__EXERCISE BRIEF__
Below are the records; locate each line with the word "新浪网友" and copy it.

Pictures paired with source code:
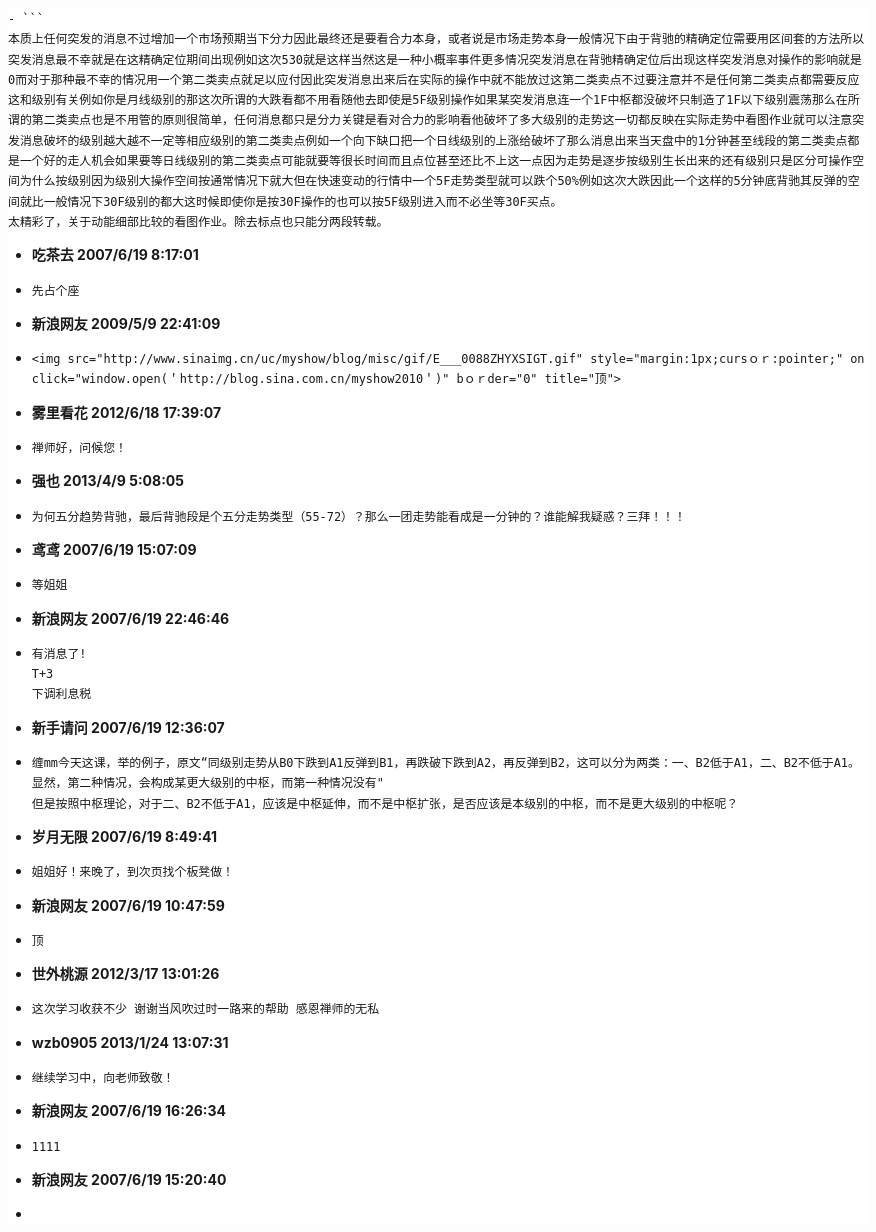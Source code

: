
   ```
- ```
  本质上任何突发的消息不过增加一个市场预期当下分力因此最终还是要看合力本身，或者说是市场走势本身一般情况下由于背驰的精确定位需要用区间套的方法所以突发消息最不幸就是在这精确定位期间出现例如这次530就是这样当然这是一种小概率事件更多情况突发消息在背驰精确定位后出现这样突发消息对操作的影响就是0而对于那种最不幸的情况用一个第二类卖点就足以应付因此突发消息出来后在实际的操作中就不能放过这第二类卖点不过要注意并不是任何第二类卖点都需要反应这和级别有关例如你是月线级别的那这次所谓的大跌看都不用看随他去即使是5F级别操作如果某突发消息连一个1F中枢都没破坏只制造了1F以下级别震荡那么在所谓的第二类卖点也是不用管的原则很简单，任何消息都只是分力关键是看对合力的影响看他破坏了多大级别的走势这一切都反映在实际走势中看图作业就可以注意突发消息破坏的级别越大越不一定等相应级别的第二类卖点例如一个向下缺口把一个日线级别的上涨给破坏了那么消息出来当天盘中的1分钟甚至线段的第二类卖点都是一个好的走人机会如果要等日线级别的第二类卖点可能就要等很长时间而且点位甚至还比不上这一点因为走势是逐步按级别生长出来的还有级别只是区分可操作空间为什么按级别因为级别大操作空间按通常情况下就大但在快速变动的行情中一个5F走势类型就可以跌个50%例如这次大跌因此一个这样的5分钟底背驰其反弹的空间就比一般情况下30F级别的都大这时候即使你是按30F操作的也可以按5F级别进入而不必坐等30F买点。
  太精彩了，关于动能细部比较的看图作业。除去标点也只能分两段转载。
  ```
- **吃茶去 2007/6/19 8:17:01**
- ```
  先占个座
  ```
- **新浪网友 2009/5/9 22:41:09**
- ```
  <img src="http://www.sinaimg.cn/uc/myshow/blog/misc/gif/E___0088ZHYXSIGT.gif" style="margin:1px;cursｏｒ:pointer;" onclick="window.open(＇http://blog.sina.com.cn/myshow2010＇)" bｏｒder="0" title="顶">
  ```
- **雾里看花 2012/6/18 17:39:07**
- ```
  禅师好，问候您！
  ```
- **强也 2013/4/9 5:08:05**
- ```
  为何五分趋势背驰，最后背驰段是个五分走势类型（55-72）？那么一团走势能看成是一分钟的？谁能解我疑惑？三拜！！！
  ```
- **鸢鸢 2007/6/19 15:07:09**
- ```
  等姐姐
  ```
- **新浪网友 2007/6/19 22:46:46**
- ```
  有消息了!
  T+3
  下调利息税
  ```
- **新手请问 2007/6/19 12:36:07**
- ```
  缠mm今天这课，举的例子，原文“同级别走势从B0下跌到A1反弹到B1，再跌破下跌到A2，再反弹到B2，这可以分为两类：一、B2低于A1，二、B2不低于A1。显然，第二种情况，会构成某更大级别的中枢，而第一种情况没有"
  但是按照中枢理论，对于二、B2不低于A1，应该是中枢延伸，而不是中枢扩张，是否应该是本级别的中枢，而不是更大级别的中枢呢？
  ```
- **岁月无限 2007/6/19 8:49:41**
- ```
  姐姐好！来晚了，到次页找个板凳做！
  ```
- **新浪网友 2007/6/19 10:47:59**
- ```
  顶
  ```
- **世外桃源 2012/3/17 13:01:26**
- ```
  这次学习收获不少 谢谢当风吹过时一路来的帮助 感恩禅师的无私
  ```
- **wzb0905 2013/1/24 13:07:31**
- ```
  继续学习中，向老师致敬！
  ```
- **新浪网友 2007/6/19 16:26:34**
- ```
  1111
  ```
- **新浪网友 2007/6/19 15:20:40**
- ```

__TASK RESULT__
- **新浪网友 2009/5/9 22:41:09**
- **新浪网友 2007/6/19 22:46:46**
- **新浪网友 2007/6/19 10:47:59**
- **新浪网友 2007/6/19 16:26:34**
- **新浪网友 2007/6/19 15:20:40**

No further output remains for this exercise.